Since I have a custom JSONConverter, I have to manually check the presence of $ref in the JSON text and call my ReferenceResolver to find the pointed object.

What I am trying to achieve now is to postpone the resolution of certain missing references. Let say we have the file json1.json which have a reference to json2.json file into it, but we didn't deserialize json2.json yet. So a missing reference entry has to be tracked in order to be fixed later.

Here is a small snippet about the handling of missing references.

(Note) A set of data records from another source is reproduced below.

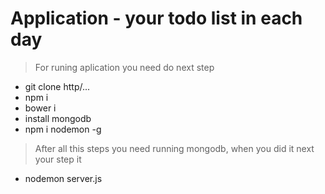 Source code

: # Application - your todo list in each day

> For runing aplication you need do next step

* git clone http/...
* npm i
* bower i
* install mongodb
* npm i nodemon -g

> After all this steps you need running mongodb, when you did it next your step it

* nodemon server.js
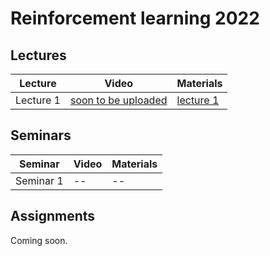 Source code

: # Reinforcement learning 2022

## Lectures

Lecture | Video | Materials | 
| ----- |  ----- | ----- | 
| Lecture 1 | [soon to be uploaded]()| [lecture 1] |

## Seminars 

Seminar | Video | Materials |
| ----- | ------ | ----- | 
| Seminar 1 | -- | -- |

## Assignments

Coming soon.

[lecture 1]: https://gitflic.ru/project/aidynamicaction/classedu2022-rl/blob?file=lectures%2Flec-1%2FRL2022-lec1-notes-class.pdf
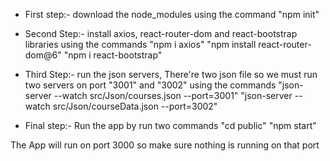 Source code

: * First step:- download the node_modules using the command "npm init"

* Second Step:- install axios, react-router-dom and react-bootstrap libraries using the commands
   "npm i axios"
   "npm install react-router-dom@6"
   "npm i react-bootstrap"
   
* Third Step:- run the json servers, There're two json file so we must run two servers on port "3001" and "3002" using the commands
   "json-server --watch src/Json/courses.json --port=3001"
   "json-server --watch src/Json/courseData.json --port=3002"
  
* Final step:- Run the app by run two commands 
   "cd public"
   "npm start"
  
The App will run on port 3000 so make sure nothing is running on that port
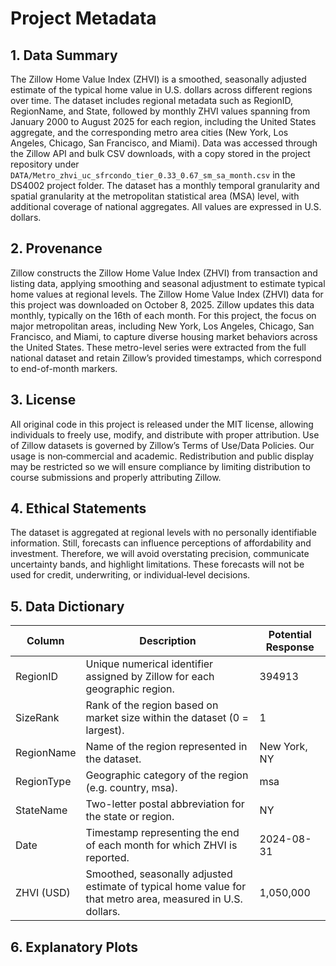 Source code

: # Project Metadata

## 1. Data Summary
The Zillow Home Value Index (ZHVI) is a smoothed, seasonally adjusted estimate of the typical home value in U.S. dollars across different regions over time. The dataset includes regional metadata such as RegionID, RegionName, and State, followed by monthly ZHVI values spanning from January 2000 to August 2025 for each region, including the United States aggregate, and the corresponding metro area cities (New York, Los Angeles, Chicago, San Francisco, and Miami). Data was accessed through the Zillow API and bulk CSV downloads, with a copy stored in the project repository under `DATA/Metro_zhvi_uc_sfrcondo_tier_0.33_0.67_sm_sa_month.csv` in the DS4002 project folder. The dataset has a monthly temporal granularity and spatial granularity at the metropolitan statistical area (MSA) level, with additional coverage of national aggregates. All values are expressed in U.S. dollars.

## 2. Provenance
Zillow constructs the Zillow Home Value Index (ZHVI) from transaction and listing data, applying smoothing and seasonal adjustment to estimate typical home values at regional levels. The Zillow Home Value Index (ZHVI) data for this project was downloaded on October 8, 2025. Zillow updates this data monthly, typically on the 16th of each month. For this project, the focus on major metropolitan areas, including New York, Los Angeles, Chicago, San Francisco, and Miami, to capture diverse housing market behaviors across the United States. These metro-level series were extracted from the full national dataset and retain Zillow’s provided timestamps, which correspond to end-of-month markers.

## 3. License 
All original code in this project is released under the MIT license, allowing individuals to freely use, modify, and distribute with proper attribution. Use of Zillow datasets is governed by Zillow’s Terms of Use/Data Policies. Our usage is non‑commercial and academic. Redistribution and public display may be restricted so we will ensure compliance by limiting distribution to course submissions and properly attributing Zillow.

## 4. Ethical Statements
The dataset is aggregated at regional levels with no personally identifiable information. Still, forecasts can influence perceptions of affordability and investment. Therefore, we will avoid overstating precision, communicate uncertainty bands, and highlight limitations. These forecasts will not be used for credit, underwriting, or individual‑level decisions.

## 5. Data Dictionary
| **Column**     | **Description**                                                                                                      | **Potential Response** |
|----------------|----------------------------------------------------------------------------------------------------------------------|-------------------------|
| RegionID       | Unique numerical identifier assigned by Zillow for each geographic region.                                           | 394913                  |
| SizeRank       | Rank of the region based on market size within the dataset (0 = largest).                                            | 1                       |
| RegionName     | Name of the region represented in the dataset.                                                                      | New York, NY            |
| RegionType     | Geographic category of the region (e.g. country, msa).                                                              | msa                     |
| StateName      | Two-letter postal abbreviation for the state or region.                                                             | NY                      |
| Date           | Timestamp representing the end of each month for which ZHVI is reported.                                            | 2024-08-31              |
| ZHVI (USD)     | Smoothed, seasonally adjusted estimate of typical home value for that metro area, measured in U.S. dollars.         | 1,050,000               |

## 6. Explanatory Plots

public override MyObject? ReadJson(JsonReader reader, Type objectType, MyObject? existingValue, bool hasExistingValue, Newtonsoft.Json.JsonSerializer serializer)
{
    switch (reader.TokenType)
    {
         case JsonToken.StartObject:
         {
              var jsonObj = JObject.Load(reader);
              if (jsonObj.ContainsKey("$ref"))
              {
                   var id = (string)jsonObj["$ref"]!;
                   var ret = serializer.ReferenceResolver!.ResolveReference(serializer, id) as MyObject;;
                   if (ret == null)
                   {
                        // unresolved reference
                        var missingObjectId = Guid.Parse(id); // <-- GUID to track
                        var memberPath = reader.Path;         // <-- Current object property path to track
                        var currentObject = ???;              // <-- Object with missing reference to track
                        StoreMissingReference(currentObject, memberPath, missinObjectId);
                   }
                   return ret;
              }
              return jsonObj.ToObject(objectType, serializer) as MyObject;
         }
    }

}

The problem here is to access the currently populated object. What I can see in the call stack is the IValueProvider has a reference of the targetObject to set the value on it. But I am not sure what is the best approach with IValueProvider. Create one from scratch and assign it inside the ContractResolver?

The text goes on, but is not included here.